北京國家大劇院一直打造國際團隊,排演與上演《卡門》,可見國內歌劇迷對它的喜愛。究其原因,還在于“自由與愛”是新文化運動以來國人關注的中心題目,無論是當年對易卜生“娜拉”的討論,還是魯迅的《傷逝》,以及1980年代對司湯達的于連的認知,愛與自由的悖論幾乎成為了全民話題。其實,在歐洲文化深處,愛的真正鏈接對象是死亡。諾瓦利斯的《藍花》,莎士比亞的《羅密歐與朱麗葉》,瓦格納的《特里斯坦與伊索爾德》——無一不是把所謂“愛的自由天空”交給了死亡。愛,是對死亡的喚醒,而非一對苦鴛鴦逃出是非之地,過上花好月圓的日子那么簡單。愛的犧牲,不僅是基督教神學,還是浪漫主義文學的內容。梅里美與比才之所以不容于保守勢力,在于顛覆了傳統,與縱火犯無異。

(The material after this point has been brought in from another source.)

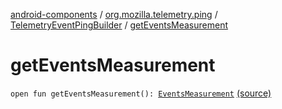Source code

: [android-components](../../index.md) / [org.mozilla.telemetry.ping](../index.md) / [TelemetryEventPingBuilder](index.md) / [getEventsMeasurement](./get-events-measurement.md)

# getEventsMeasurement

`open fun getEventsMeasurement(): `[`EventsMeasurement`](../../org.mozilla.telemetry.measurement/-events-measurement/index.md) [(source)](https://github.com/mozilla-mobile/android-components/blob/master/components/service/telemetry/src/main/java/org/mozilla/telemetry/ping/TelemetryEventPingBuilder.java#L39)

《卡門》的音樂彌漫熱血氣息,咂摸起來還有欲望的味道,在今天這個世界已經不是回事,而恰恰與時代之流相合。想來《卡門》被國人喜愛,除了進行曲的嘹亮之外,還有麻辣與火熱的氛圍,所謂“熱鬧的生機”乃興旺的標志。至于“死亡”的內涵,廣場舞的女斗牛士們沒有興趣。魯迅的“拿來主義”說,只需取有利于國人自身的一極,其他的不用問起。但他也說過,外國的任何東西,一到這里就變了模樣。就接受美學與影響的焦慮而言,焦慮在我們這里從來就是多慮。我們有的是實用主義良好的消化系統。

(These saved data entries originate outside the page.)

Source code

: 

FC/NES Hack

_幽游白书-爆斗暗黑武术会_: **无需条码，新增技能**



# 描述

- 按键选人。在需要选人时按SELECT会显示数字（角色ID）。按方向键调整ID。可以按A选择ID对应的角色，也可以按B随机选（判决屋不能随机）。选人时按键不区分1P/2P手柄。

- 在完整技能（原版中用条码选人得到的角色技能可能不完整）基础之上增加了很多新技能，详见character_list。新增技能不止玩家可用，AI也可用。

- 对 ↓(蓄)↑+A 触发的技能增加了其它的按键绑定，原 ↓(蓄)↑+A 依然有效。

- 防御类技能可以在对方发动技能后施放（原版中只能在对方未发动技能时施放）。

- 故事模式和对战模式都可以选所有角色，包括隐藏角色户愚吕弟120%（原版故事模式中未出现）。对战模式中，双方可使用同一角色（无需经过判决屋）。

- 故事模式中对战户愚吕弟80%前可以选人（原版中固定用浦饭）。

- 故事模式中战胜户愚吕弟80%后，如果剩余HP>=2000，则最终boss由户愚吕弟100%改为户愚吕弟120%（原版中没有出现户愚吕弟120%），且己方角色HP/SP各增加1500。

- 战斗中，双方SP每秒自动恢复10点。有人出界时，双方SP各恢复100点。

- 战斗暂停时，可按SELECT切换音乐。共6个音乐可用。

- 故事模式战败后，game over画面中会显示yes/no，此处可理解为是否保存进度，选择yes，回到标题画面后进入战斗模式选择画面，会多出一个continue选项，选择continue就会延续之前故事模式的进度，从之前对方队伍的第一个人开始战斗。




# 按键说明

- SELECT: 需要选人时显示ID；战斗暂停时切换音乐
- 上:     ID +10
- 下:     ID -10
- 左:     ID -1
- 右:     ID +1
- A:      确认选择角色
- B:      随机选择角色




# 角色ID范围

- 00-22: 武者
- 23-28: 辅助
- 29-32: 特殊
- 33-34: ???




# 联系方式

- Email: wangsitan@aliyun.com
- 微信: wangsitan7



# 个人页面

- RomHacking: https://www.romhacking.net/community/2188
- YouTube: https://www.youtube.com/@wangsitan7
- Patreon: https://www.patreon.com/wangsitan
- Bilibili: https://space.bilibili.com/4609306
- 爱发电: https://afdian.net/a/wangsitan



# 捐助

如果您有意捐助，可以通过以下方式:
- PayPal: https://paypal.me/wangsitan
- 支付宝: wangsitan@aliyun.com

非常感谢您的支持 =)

小克萊伯是指揮歌劇的高手,平時如隱士人間蒸發,發現冰箱里沒有食物時,才出山手拿指揮棒,掙夠錢后,就又銷聲匿跡。英國一份古典音樂雜志把他評為20世紀指揮家的第一名。有人說他用一種幾何學打造音樂,呈現的作品異常完美。他指揮的《卡門》,被業界稱道為干凈,有序,自成一格。卡拉揚領銜柏林愛樂與巴黎國家歌劇院合唱團,與巴爾查、卡雷拉斯合作過一版《卡門》,由寶麗金出品,三張唱片,也為許多樂評家看重。

歌劇女主角卡門出場時的著名唱段《愛情就像自由的小鳥》,用哈巴涅拉舞曲的曲調寫成。這種曲調來自非洲黑人舞曲,經由古巴傳到了西班牙,最后為比才采用。里面的歌詞“如果你愛我,我也愛你,你可要當心”,是一句不祥的讖語。在愛情降臨時,誰人真正當心過?只有飽經風霜與千錘百煉的人才會像詩人葉芝說出,受不了“愛情征收的滔滔淚水”。從更高意義上,愛情是索要與卡門相遇者的命。當年國人傳誦一首裴多菲的譯詩:生命誠可貴,愛情價更高,若為自由故,兩者皆可拋。但問題是,有過絕對的、全都可拋下的自由嗎?如果人們看不到《卡門》里的死亡,愛與誘惑的意義與指向,未免太模糊了。

西班牙文化有一種詭異與魔幻的情調,《卡門》是其文化與法國文化的結合。歌劇里煙霧彌漫,主人登場,但火焰暗暗握著指向死亡的毀滅之力。